▸ ENTRIES SUPPLIED:
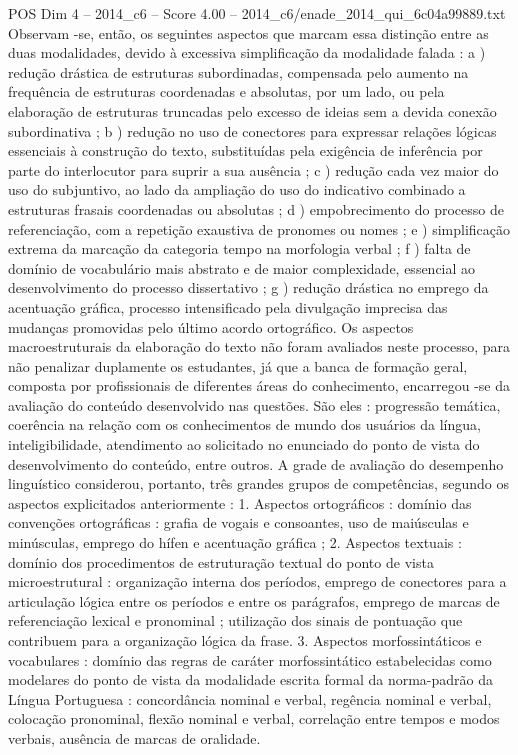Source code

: \begin{textsample}{POS Dim 4 – 2014\_c6 – Score 4.00 – 2014\_c6/enade\_2014\_qui\_6c04a99889.txt}
Observam -se, então, os seguintes aspectos que marcam essa distinção entre as duas modalidades, devido à excessiva simplificação da modalidade falada : a ) redução drástica de estruturas subordinadas, compensada pelo aumento na frequência de estruturas coordenadas e absolutas, por um lado, ou pela elaboração de estruturas truncadas pelo excesso de ideias sem a devida conexão subordinativa ; b ) redução no uso de conectores para expressar relações lógicas essenciais à construção do texto, substituídas pela exigência de inferência por parte do interlocutor para suprir a sua ausência ; c ) redução cada vez maior do uso do subjuntivo, ao lado da ampliação do uso do indicativo combinado a estruturas frasais coordenadas ou absolutas ; d ) empobrecimento do processo de referenciação, com a repetição exaustiva de pronomes ou nomes ; e ) simplificação extrema da marcação da categoria tempo na morfologia verbal ; f ) falta de domínio de vocabulário mais abstrato e de maior complexidade, essencial ao desenvolvimento do processo dissertativo ; g ) redução drástica no emprego da acentuação gráfica, processo intensificado pela divulgação imprecisa das mudanças promovidas pelo último acordo ortográfico.
Os aspectos macroestruturais da elaboração do texto não foram avaliados neste processo, para não penalizar duplamente os estudantes, já que a banca de formação geral, composta por profissionais de diferentes áreas do conhecimento, encarregou -se da avaliação do conteúdo desenvolvido nas questões.
São eles : progressão temática, coerência na relação com os conhecimentos de mundo dos usuários da língua, inteligibilidade, atendimento ao solicitado no enunciado do ponto de vista do desenvolvimento do conteúdo, entre outros.
A grade de avaliação do desempenho linguístico considerou, portanto, três grandes grupos de competências, segundo os aspectos explicitados anteriormente : 1.
Aspectos ortográficos : domínio das convenções ortográficas : grafia de vogais e consoantes, uso de maiúsculas e minúsculas, emprego do hífen e acentuação gráfica ; 2.
Aspectos textuais : domínio dos procedimentos de estruturação textual do ponto de vista microestrutural : organização interna dos períodos, emprego de conectores para a articulação lógica entre os períodos e entre os parágrafos, emprego de marcas de referenciação lexical e pronominal ; utilização dos sinais de pontuação que contribuem para a organização lógica da frase. 3.
Aspectos morfossintáticos e vocabulares : domínio das regras de caráter morfossintático estabelecidas como modelares do ponto de vista da modalidade escrita formal da norma-padrão da Língua Portuguesa : concordância nominal e verbal, regência nominal e verbal, colocação pronominal, flexão nominal e verbal, correlação entre tempos e modos verbais, ausência de marcas de oralidade.

\end{textsample}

▸ GOAL OF THE EXERCISE: Working through the records above, copy each line in which "pronominal" is found.

▸ WRITTEN ANSWER:
Aspectos textuais : domínio dos procedimentos de estruturação textual do ponto de vista microestrutural : organização interna dos períodos, emprego de conectores para a articulação lógica entre os períodos e entre os parágrafos, emprego de marcas de referenciação lexical e pronominal ; utilização dos sinais de pontuação que contribuem para a organização lógica da frase. 3.
Aspectos morfossintáticos e vocabulares : domínio das regras de caráter morfossintático estabelecidas como modelares do ponto de vista da modalidade escrita formal da norma-padrão da Língua Portuguesa : concordância nominal e verbal, regência nominal e verbal, colocação pronominal, flexão nominal e verbal, correlação entre tempos e modos verbais, ausência de marcas de oralidade.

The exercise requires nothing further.